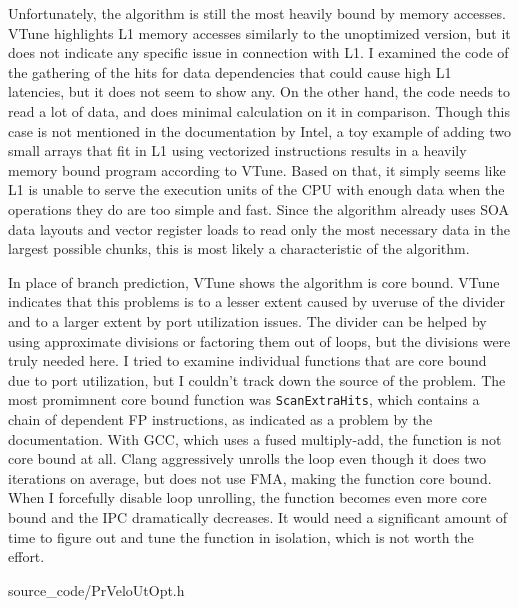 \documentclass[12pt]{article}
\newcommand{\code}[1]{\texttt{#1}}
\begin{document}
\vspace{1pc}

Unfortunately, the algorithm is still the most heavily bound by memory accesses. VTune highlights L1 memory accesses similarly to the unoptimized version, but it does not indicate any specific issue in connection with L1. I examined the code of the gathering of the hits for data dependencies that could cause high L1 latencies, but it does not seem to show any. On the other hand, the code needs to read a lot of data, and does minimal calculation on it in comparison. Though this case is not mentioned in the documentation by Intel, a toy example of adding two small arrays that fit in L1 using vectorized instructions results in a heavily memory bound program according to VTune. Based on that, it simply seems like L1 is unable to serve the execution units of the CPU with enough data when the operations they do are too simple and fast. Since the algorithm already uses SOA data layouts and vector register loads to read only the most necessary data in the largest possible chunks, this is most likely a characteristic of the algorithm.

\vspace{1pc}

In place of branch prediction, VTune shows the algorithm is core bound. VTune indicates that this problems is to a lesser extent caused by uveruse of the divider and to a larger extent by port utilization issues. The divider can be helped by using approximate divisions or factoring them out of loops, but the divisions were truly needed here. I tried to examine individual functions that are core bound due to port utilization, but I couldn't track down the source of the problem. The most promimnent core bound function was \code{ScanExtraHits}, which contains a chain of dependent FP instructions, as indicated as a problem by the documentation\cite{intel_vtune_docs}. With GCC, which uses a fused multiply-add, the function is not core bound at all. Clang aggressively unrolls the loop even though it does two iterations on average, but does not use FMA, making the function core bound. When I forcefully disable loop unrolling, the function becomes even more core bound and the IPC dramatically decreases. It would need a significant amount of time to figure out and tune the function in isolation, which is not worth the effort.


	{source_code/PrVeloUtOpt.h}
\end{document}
····················
Your instructions » Wherever a picture appears, omit it; copy the rest of the data exactly.

Solution »
 \documentclass[12pt]{article}
\newcommand{\code}[1]{\texttt{#1}}
\begin{document}
\vspace{1pc}

Unfortunately, the algorithm is still the most heavily bound by memory accesses. VTune highlights L1 memory accesses similarly to the unoptimized version, but it does not indicate any specific issue in connection with L1. I examined the code of the gathering of the hits for data dependencies that could cause high L1 latencies, but it does not seem to show any. On the other hand, the code needs to read a lot of data, and does minimal calculation on it in comparison. Though this case is not mentioned in the documentation by Intel, a toy example of adding two small arrays that fit in L1 using vectorized instructions results in a heavily memory bound program according to VTune. Based on that, it simply seems like L1 is unable to serve the execution units of the CPU with enough data when the operations they do are too simple and fast. Since the algorithm already uses SOA data layouts and vector register loads to read only the most necessary data in the largest possible chunks, this is most likely a characteristic of the algorithm.

\vspace{1pc}

In place of branch prediction, VTune shows the algorithm is core bound. VTune indicates that this problems is to a lesser extent caused by uveruse of the divider and to a larger extent by port utilization issues. The divider can be helped by using approximate divisions or factoring them out of loops, but the divisions were truly needed here. I tried to examine individual functions that are core bound due to port utilization, but I couldn't track down the source of the problem. The most promimnent core bound function was \code{ScanExtraHits}, which contains a chain of dependent FP instructions, as indicated as a problem by the documentation\cite{intel_vtune_docs}. With GCC, which uses a fused multiply-add, the function is not core bound at all. Clang aggressively unrolls the loop even though it does two iterations on average, but does not use FMA, making the function core bound. When I forcefully disable loop unrolling, the function becomes even more core bound and the IPC dramatically decreases. It would need a significant amount of time to figure out and tune the function in isolation, which is not worth the effort.


	{source_code/PrVeloUtOpt.h}
\end{document}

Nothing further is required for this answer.